Dataset records Block Start
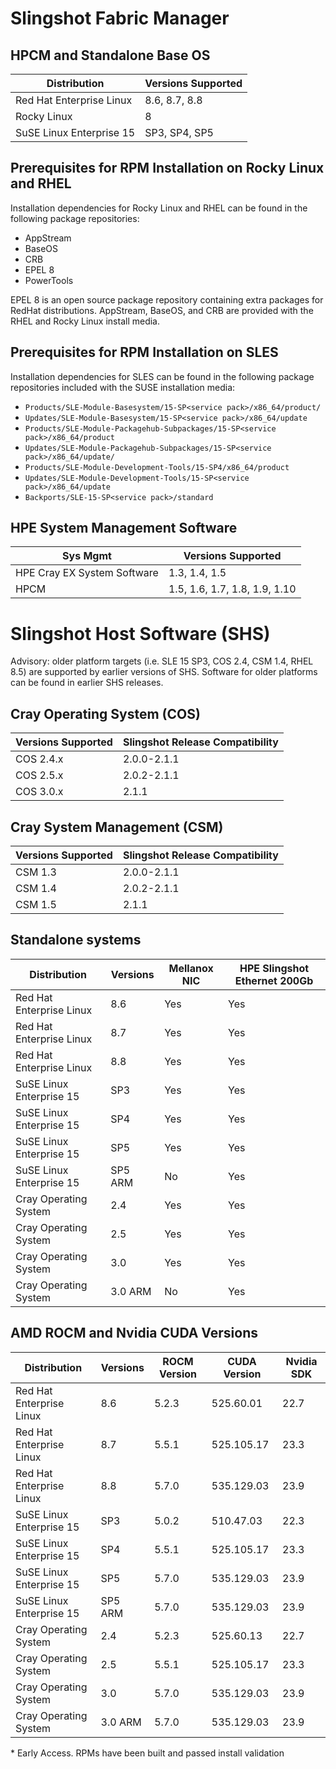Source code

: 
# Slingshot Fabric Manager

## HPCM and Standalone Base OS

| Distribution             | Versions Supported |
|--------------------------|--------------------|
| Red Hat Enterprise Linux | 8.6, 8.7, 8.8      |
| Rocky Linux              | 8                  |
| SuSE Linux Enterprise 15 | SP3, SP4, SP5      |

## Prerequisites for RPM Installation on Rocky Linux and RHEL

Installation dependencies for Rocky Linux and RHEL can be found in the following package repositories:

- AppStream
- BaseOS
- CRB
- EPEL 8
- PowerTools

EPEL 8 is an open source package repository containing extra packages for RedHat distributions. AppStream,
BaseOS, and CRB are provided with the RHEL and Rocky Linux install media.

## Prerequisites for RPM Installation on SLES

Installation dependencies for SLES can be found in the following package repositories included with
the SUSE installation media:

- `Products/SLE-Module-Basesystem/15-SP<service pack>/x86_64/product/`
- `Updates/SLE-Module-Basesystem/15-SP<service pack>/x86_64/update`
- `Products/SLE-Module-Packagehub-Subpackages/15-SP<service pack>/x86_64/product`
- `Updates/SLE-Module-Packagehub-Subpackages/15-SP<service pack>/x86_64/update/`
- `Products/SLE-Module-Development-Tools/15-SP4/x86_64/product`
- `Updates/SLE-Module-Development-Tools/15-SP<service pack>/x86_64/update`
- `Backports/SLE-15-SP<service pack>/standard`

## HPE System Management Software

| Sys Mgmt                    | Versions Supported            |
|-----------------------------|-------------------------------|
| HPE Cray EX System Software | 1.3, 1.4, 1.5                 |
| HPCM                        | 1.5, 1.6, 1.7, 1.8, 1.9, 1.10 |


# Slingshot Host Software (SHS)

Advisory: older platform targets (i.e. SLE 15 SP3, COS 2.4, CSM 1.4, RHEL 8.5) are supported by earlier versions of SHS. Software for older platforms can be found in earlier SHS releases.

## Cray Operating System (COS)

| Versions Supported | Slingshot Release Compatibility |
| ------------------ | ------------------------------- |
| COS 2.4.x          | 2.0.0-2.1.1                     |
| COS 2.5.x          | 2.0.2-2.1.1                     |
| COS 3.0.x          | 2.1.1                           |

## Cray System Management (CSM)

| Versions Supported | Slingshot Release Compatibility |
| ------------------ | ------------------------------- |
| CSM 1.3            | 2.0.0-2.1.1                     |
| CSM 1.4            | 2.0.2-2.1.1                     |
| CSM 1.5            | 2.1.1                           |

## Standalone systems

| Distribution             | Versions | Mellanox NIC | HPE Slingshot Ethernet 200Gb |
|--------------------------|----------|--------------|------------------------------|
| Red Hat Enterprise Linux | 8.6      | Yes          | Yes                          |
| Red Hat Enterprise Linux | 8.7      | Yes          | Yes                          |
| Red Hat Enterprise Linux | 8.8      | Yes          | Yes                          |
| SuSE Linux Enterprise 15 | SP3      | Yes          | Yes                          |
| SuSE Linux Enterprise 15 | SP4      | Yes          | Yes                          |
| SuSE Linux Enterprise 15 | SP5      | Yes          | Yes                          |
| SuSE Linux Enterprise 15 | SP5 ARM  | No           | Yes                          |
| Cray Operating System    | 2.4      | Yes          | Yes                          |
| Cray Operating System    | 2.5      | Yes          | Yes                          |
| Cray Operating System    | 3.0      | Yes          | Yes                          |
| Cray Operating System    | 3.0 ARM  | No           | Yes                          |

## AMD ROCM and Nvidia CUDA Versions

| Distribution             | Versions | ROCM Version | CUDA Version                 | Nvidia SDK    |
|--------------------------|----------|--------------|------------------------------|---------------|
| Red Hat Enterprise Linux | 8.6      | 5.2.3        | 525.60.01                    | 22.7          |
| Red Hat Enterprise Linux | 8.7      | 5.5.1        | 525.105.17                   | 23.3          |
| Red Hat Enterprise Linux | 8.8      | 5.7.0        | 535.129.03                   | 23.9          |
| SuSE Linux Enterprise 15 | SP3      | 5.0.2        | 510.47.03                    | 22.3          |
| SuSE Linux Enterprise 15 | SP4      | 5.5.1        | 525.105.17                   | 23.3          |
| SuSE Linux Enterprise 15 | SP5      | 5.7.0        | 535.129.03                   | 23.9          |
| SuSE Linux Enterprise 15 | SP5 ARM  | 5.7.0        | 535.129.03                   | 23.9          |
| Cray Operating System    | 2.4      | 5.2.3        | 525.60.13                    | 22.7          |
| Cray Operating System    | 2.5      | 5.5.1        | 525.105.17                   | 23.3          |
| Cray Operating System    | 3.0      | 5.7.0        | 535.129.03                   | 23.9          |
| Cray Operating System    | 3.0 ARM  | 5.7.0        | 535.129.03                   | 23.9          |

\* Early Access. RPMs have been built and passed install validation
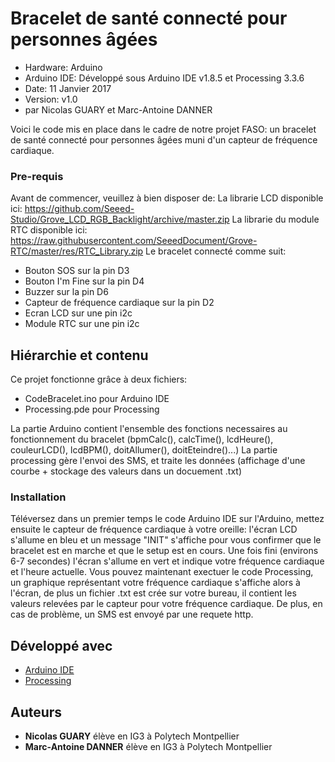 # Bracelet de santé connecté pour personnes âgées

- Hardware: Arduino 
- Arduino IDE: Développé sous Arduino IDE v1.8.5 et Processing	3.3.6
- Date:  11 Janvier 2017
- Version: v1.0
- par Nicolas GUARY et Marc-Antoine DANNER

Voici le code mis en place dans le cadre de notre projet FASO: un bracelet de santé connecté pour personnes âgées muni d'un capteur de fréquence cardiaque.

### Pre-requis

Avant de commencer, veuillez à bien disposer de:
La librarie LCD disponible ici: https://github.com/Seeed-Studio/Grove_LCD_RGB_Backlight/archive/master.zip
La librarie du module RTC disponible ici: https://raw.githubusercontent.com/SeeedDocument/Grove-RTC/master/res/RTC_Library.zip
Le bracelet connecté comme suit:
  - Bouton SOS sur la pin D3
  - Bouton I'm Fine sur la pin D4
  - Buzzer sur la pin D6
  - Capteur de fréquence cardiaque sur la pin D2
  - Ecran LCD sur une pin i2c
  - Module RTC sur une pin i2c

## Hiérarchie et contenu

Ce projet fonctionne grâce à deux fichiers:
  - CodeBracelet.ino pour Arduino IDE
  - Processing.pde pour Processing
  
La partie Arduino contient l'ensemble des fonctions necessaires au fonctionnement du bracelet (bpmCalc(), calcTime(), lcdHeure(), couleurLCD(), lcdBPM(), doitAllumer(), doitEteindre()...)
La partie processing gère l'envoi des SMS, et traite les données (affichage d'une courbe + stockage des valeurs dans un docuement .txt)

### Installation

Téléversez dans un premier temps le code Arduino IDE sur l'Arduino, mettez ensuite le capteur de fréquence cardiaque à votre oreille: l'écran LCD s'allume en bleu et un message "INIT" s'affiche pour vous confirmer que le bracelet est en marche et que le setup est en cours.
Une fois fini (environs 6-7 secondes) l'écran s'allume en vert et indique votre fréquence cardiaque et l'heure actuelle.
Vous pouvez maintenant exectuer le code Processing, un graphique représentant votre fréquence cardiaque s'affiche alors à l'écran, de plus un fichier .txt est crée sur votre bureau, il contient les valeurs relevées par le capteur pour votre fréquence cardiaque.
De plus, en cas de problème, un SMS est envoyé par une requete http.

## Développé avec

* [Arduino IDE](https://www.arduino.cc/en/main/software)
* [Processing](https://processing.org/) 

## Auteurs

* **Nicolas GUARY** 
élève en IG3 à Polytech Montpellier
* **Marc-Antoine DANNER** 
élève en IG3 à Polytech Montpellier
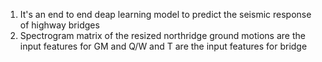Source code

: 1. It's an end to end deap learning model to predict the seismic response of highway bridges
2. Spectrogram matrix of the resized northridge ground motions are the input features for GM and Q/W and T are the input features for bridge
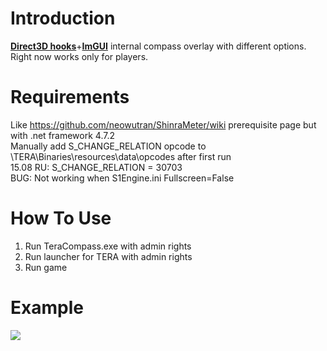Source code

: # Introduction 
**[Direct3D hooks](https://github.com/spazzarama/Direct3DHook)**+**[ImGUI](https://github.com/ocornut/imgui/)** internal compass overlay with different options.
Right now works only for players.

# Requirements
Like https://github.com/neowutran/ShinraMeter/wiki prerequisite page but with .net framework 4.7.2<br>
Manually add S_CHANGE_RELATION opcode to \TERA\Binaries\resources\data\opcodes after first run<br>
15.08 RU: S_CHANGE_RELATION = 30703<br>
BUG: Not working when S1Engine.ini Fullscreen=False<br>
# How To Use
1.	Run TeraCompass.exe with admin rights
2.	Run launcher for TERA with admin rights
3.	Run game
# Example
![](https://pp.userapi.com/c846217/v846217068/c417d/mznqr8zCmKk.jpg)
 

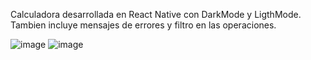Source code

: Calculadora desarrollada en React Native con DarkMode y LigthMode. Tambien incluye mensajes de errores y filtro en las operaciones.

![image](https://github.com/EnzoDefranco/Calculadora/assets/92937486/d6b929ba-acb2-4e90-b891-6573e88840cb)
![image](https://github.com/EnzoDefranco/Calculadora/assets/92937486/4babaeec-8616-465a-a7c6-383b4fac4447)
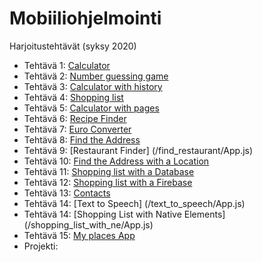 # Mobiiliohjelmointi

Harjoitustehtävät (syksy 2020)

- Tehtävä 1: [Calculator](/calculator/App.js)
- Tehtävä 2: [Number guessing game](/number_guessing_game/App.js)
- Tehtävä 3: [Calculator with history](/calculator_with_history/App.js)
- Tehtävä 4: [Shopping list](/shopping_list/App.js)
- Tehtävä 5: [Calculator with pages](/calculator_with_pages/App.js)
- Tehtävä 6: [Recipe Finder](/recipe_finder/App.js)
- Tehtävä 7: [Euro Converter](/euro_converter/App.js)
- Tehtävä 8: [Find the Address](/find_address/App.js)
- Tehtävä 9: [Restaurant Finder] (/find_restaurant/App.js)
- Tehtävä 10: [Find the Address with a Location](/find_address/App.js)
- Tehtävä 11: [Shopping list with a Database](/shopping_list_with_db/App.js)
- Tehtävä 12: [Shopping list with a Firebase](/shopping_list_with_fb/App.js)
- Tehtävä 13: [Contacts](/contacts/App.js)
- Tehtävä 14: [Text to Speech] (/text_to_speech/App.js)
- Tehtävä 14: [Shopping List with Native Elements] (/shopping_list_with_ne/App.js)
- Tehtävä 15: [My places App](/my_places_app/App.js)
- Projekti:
Dataset records Block End
Dataset records Block Start
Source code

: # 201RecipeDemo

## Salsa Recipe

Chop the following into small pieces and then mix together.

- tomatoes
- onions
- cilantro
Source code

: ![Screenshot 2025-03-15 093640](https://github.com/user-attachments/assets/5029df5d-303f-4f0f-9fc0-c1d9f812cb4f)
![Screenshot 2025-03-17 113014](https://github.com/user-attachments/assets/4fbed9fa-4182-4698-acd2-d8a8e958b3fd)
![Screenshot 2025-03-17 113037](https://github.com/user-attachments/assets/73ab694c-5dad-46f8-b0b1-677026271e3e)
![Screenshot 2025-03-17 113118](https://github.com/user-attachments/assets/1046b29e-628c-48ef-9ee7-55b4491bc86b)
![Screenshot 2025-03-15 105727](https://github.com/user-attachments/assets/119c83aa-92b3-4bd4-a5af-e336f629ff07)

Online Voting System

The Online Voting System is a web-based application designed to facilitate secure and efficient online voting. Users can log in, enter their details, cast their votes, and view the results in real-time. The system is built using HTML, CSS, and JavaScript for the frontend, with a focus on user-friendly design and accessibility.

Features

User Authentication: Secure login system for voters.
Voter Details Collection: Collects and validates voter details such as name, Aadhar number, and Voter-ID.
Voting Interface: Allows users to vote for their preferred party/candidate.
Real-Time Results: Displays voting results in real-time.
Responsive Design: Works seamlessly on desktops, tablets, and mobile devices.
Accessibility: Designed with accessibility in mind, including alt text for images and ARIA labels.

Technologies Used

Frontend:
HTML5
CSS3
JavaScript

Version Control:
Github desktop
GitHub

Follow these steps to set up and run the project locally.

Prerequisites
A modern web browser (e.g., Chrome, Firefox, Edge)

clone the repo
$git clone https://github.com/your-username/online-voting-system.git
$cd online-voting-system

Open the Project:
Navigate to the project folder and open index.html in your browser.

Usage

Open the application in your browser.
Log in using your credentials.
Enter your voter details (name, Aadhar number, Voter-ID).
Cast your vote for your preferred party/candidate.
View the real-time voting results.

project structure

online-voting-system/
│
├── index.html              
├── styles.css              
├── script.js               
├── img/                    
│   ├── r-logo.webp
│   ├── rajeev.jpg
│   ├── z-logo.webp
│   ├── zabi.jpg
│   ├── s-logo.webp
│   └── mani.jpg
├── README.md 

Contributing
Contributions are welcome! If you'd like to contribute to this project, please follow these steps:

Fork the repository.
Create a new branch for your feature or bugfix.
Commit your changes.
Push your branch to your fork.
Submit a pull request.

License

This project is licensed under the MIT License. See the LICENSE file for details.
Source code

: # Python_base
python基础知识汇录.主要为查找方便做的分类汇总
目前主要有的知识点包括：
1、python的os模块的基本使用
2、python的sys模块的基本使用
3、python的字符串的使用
Dataset records Block End
Task goal: Every line above that carries the string "index" should be copied.

Solution for this task:
Navigate to the project folder and open index.html in your browser.
├── index.html              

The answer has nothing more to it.